Even though the Consumer Product Safety Commission banned lead paint in 1978, housing-based lead hazards are the top source of lead exposure for US children. As Elizabeth Grossman noted in her recent piece about Gerald Markowitz and David Rosner’s book Lead Wars, more than 30 million US homes contain lead paint, and poorly maintained housing puts occupants at higher risk of lead exposure. (Exposure generally occurs by ingestion of lead dust, which results from peeling paint or friction of lead-painted surfaces like a window and sill rubbing against each other – or, from improperly performed renovation.) Children exposed to this potent neurotoxicant can suffer developmental, behavioral, and cognitive problems.
Housing and building codes often require lead hazards to be controlled, at least when young children live on the property in question, but enforcement is a challenge. Philadelphia, where 92% of housing units were built before 1978, was struggling with this issue in 2002. At that time, children with elevated blood lead levels were living in 1,400 properties for which lead remediation work had been ordered but not conducted. Then, the city developed a program – the Philadelphia Lead Abatement Strike Team (LAST) – that took a multi-pronged approach to reducing lead poisoning. A key component was improving compliance with lead-related health code requirements by establishing the Philadelphia Lead Court. In a recent article in the Journal of Health Politics, Policy and Law, Carla Campbell and her co-authors write about the Lead Court, which is a collaboration between public health and legal entities:
Health code enforcement was strengthened considerably with the November 2002 development of the Philadelphia Lead Court (PLC), a judicial court created specifically for cases involving property owners’ noncompliance with PDPH [Philadelphia Department of Public Health] lead hazard remediation orders under sections 5-301(b) and 6-403 of the Philadelphia Health Code … In preparation, judges hearing and city lawyers prosecuting these cases received training on childhood lead exposure and poisoning, its prevention, and treatment. Following an initial failed home inspection and a ten-day reinspection, a hearing is scheduled if the reinspection reveals noncompliance and lack of remediation plans. After the hearing date is set, the complaint is hand-delivered to the property owner, who is expected to appear in court or face significant fines. Occasionally, if work is not progressing, the judge can order the PDPH to complete the lead remediation at the owner’s expense.

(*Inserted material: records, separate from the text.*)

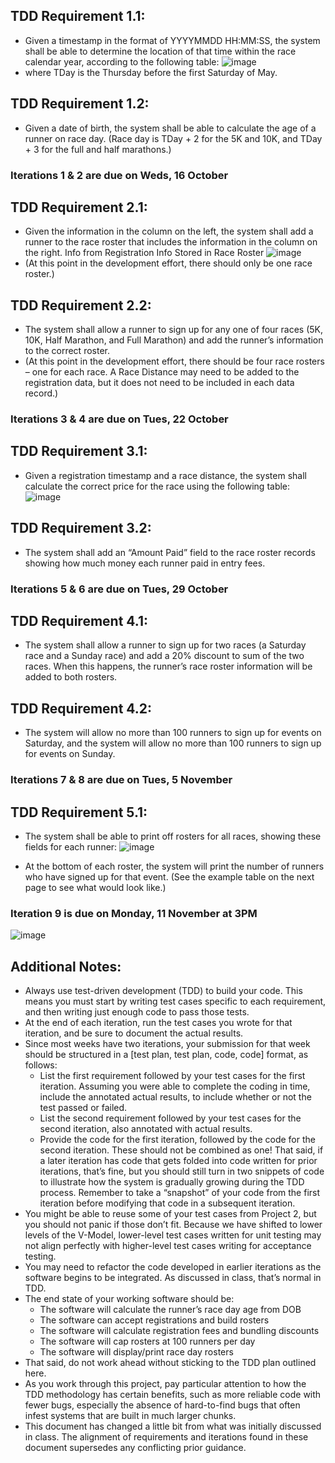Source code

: ## TDD Requirement 1.1:
- Given a timestamp in the format of YYYYMMDD HH:MM:SS, the system
shall be able to determine the location of that time within the race calendar year,
according to the following table:
![image](https://github.com/user-attachments/assets/351c344a-6f87-46c5-8937-5bcb32253547)
- where TDay is the Thursday before the first Saturday of May.

## TDD Requirement 1.2:
- Given a date of birth, the system shall be able to calculate the age of a runner on
race day. (Race day is TDay + 2 for the 5K and 10K, and TDay + 3 for the full and
half marathons.)
### Iterations 1 & 2 are due on Weds, 16 October

## TDD Requirement 2.1:
- Given the information in the column on the left, the system shall add a runner to
the race roster that includes the information in the column on the right.
Info from Registration Info Stored in Race Roster
![image](https://github.com/user-attachments/assets/726198b0-afa9-4652-be33-279209a9355c)
- (At this point in the development effort, there should only be one race roster.)

## TDD Requirement 2.2:
- The system shall allow a runner to sign up for any one of four races (5K,
10K, Half Marathon, and Full Marathon) and add the runner’s information
to the correct roster.
- (At this point in the development effort, there should be four race rosters – one for
each race. A Race Distance may need to be added to the registration data, but it
does not need to be included in each data record.)
### Iterations 3 & 4 are due on Tues, 22 October

## TDD Requirement 3.1:
- Given a registration timestamp and a race distance, the system shall calculate the correct
price for the race using the following table:
![image](https://github.com/user-attachments/assets/40877f30-7a8f-47a8-a9ee-21f74bcbff0d)

## TDD Requirement 3.2:
- The system shall add an “Amount Paid” field to the race roster records showing
how much money each runner paid in entry fees.
### Iterations 5 & 6 are due on Tues, 29 October

## TDD Requirement 4.1:
- The system shall allow a runner to sign up for two races (a Saturday race and
a Sunday race) and add a 20% discount to sum of the two races. When this happens,
the runner’s race roster information will be added to both rosters.

## TDD Requirement 4.2:
- The system will allow no more than 100 runners to sign up for events on Saturday,
and the system will allow no more than 100 runners to sign up for events on Sunday.
### Iterations 7 & 8 are due on Tues, 5 November

## TDD Requirement 5.1:
- The system shall be able to print off rosters for all races, showing these fields
for each runner:
![image](https://github.com/user-attachments/assets/310a32cf-4236-4a70-aa17-32b9adf9943c)

- At the bottom of each roster, the system will print the number of runners who have
signed up for that event. (See the example table on the next page to see what would
look like.)
### Iteration 9 is due on Monday, 11 November at 3PM
![image](https://github.com/user-attachments/assets/2be09f0e-55ae-4511-9415-06cf50039387)

## Additional Notes:
- Always use test-driven development (TDD) to build your code. This means
you must start by writing test cases specific to each requirement, and then
writing just enough code to pass those tests.
- At the end of each iteration, run the test cases you wrote for that iteration,
and be sure to document the actual results.
- Since most weeks have two iterations, your submission for that week should
be structured in a [test plan, test plan, code, code] format, as follows:
  - List the first requirement followed by your test cases for the first
iteration. Assuming you were able to complete the coding in time,
include the annotated actual results, to include whether or not the test
passed or failed.
  - List the second requirement followed by your test cases for the second
iteration, also annotated with actual results.
  - Provide the code for the first iteration, followed by the code for the
second iteration. These should not be combined as one! That said, if a
later iteration has code that gets folded into code written for prior
iterations, that’s fine, but you should still turn in two snippets of code
to illustrate how the system is gradually growing during the TDD
process. Remember to take a “snapshot” of your code from the first
iteration before modifying that code in a subsequent iteration.
- You might be able to reuse some of your test cases from Project 2, but you
should not panic if those don’t fit. Because we have shifted to lower levels of
the V-Model, lower-level test cases written for unit testing may not align
perfectly with higher-level test cases writing for acceptance testing.
- You may need to refactor the code developed in earlier iterations as the
software begins to be integrated. As discussed in class, that’s normal in TDD.
- The end state of your working software should be:
  * The software will calculate the runner’s race day age from DOB
  * The software can accept registrations and build rosters
  * The software will calculate registration fees and bundling discounts
  * The software will cap rosters at 100 runners per day
  * The software will display/print race day rosters
- That said, do not work ahead without sticking to the TDD plan outlined here.
- As you work through this project, pay particular attention to how the TDD
methodology has certain benefits, such as more reliable code with fewer bugs,
especially the absence of hard-to-find bugs that often infest systems that are
built in much larger chunks.
- This document has changed a little bit from what was initially discussed in
class. The alignment of requirements and iterations found in these document
supersedes any conflicting prior guidance.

Property owners appearing in court receive education about the importance of controlling lead hazards and the availability of grants from the US Department of Housing and Urban Development (HUD) and local low-interest loans to assist lower-income owners with lead hazard control work. In addition to receiving lead training, judges in the Lead Court can use preprinted court disposition forms to quickly designate the hearing results and next steps. Campbell et al explain:
The fifteen options, indicated with checkboxes, include giving the city’s health department permission to enter the property; ordering the owner to bring the property into full compliance prior to the next court date (with an option to order relocation of the tenants); authorizing the health department to enter and abate the property; authorizing the city to place a lien on the property for the cost of abatement expenses; imposing both conditional and absolute fines; referring the property to the Department of Licenses and Inspections; and declaring that the matter is discontinued and ended when full compliance has been achieved.

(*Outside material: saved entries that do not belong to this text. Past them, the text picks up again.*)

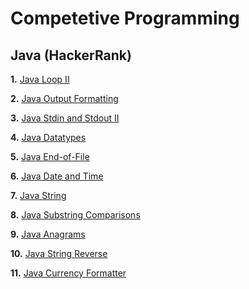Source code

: # Competetive Programming
## Java (HackerRank)

**1.** [Java Loop II](https://www.hackerrank.com/challenges/java-loops/problem)

**2.** [Java Output Formatting](https://www.hackerrank.com/challenges/java-output-formatting/problem)

**3.** [Java Stdin and Stdout II](https://www.hackerrank.com/challenges/java-stdin-stdout/problem)

**4.** [Java Datatypes](https://www.hackerrank.com/challenges/java-datatypes/problem)

**5.** [Java End-of-File](https://www.hackerrank.com/challenges/java-end-of-file/problem)

**6.** [Java Date and Time](https://www.hackerrank.com/challenges/java-date-and-time/problem)

**7.** [Java String](https://www.hackerrank.com/challenges/java-strings-introduction/problem)

**8.** [Java Substring Comparisons](https://www.hackerrank.com/challenges/java-string-compare/problem)

**9.** [Java Anagrams](https://www.hackerrank.com/challenges/java-anagrams/problem)

**10.** [Java String Reverse](https://www.hackerrank.com/challenges/java-string-reverse/problem)

**11.** [Java Currency Formatter](https://www.hackerrank.com/challenges/java-currency-formatter/problem)
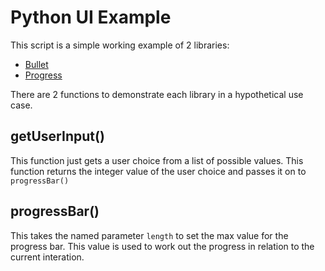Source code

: # Python UI Example

This script is a simple working example of 2 libraries:

* [Bullet](https://github.com/Mckinsey666/bullet/blob/master/DOCUMENTATION.md) 
* [Progress](https://github.com/verigak/progress/) 

There are 2 functions to demonstrate each library in a hypothetical use case.

## getUserInput()

This function just gets a user choice from a list of possible values. This function returns the integer value of the user choice and passes it on to `progressBar()`

## progressBar()

This takes the named parameter `length` to set the max value for the progress bar. This value is used to work out the progress in relation to the current interation.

Owners could be fined for failing to appear in court or for failing to abate hazards as ordered by a judge, but one key informant explained to Campbell and colleagues that the fines were designed more to encourage lead remediation than to generate revenue:
‘‘The primary purpose of the fine was to be a hammer, to be an incentive to get the property owner to understand that they needed to do it [abate and remediate the property]. And so, for probably 95 to 98 percent of the fines, we eliminated them once the property was abated. It was not a moneymaker [or] anything like that. The primary goal was to get the owner to realize that that was going to be a real problem and we were not going away, that they needed to comply with the order. And once people got those fines and started to panic then we would make them understand that if they got it abated, we would reconsider those fines at the next hearing. And that almost always worked. So it was sort of a hammer that then became a carrot later on.’’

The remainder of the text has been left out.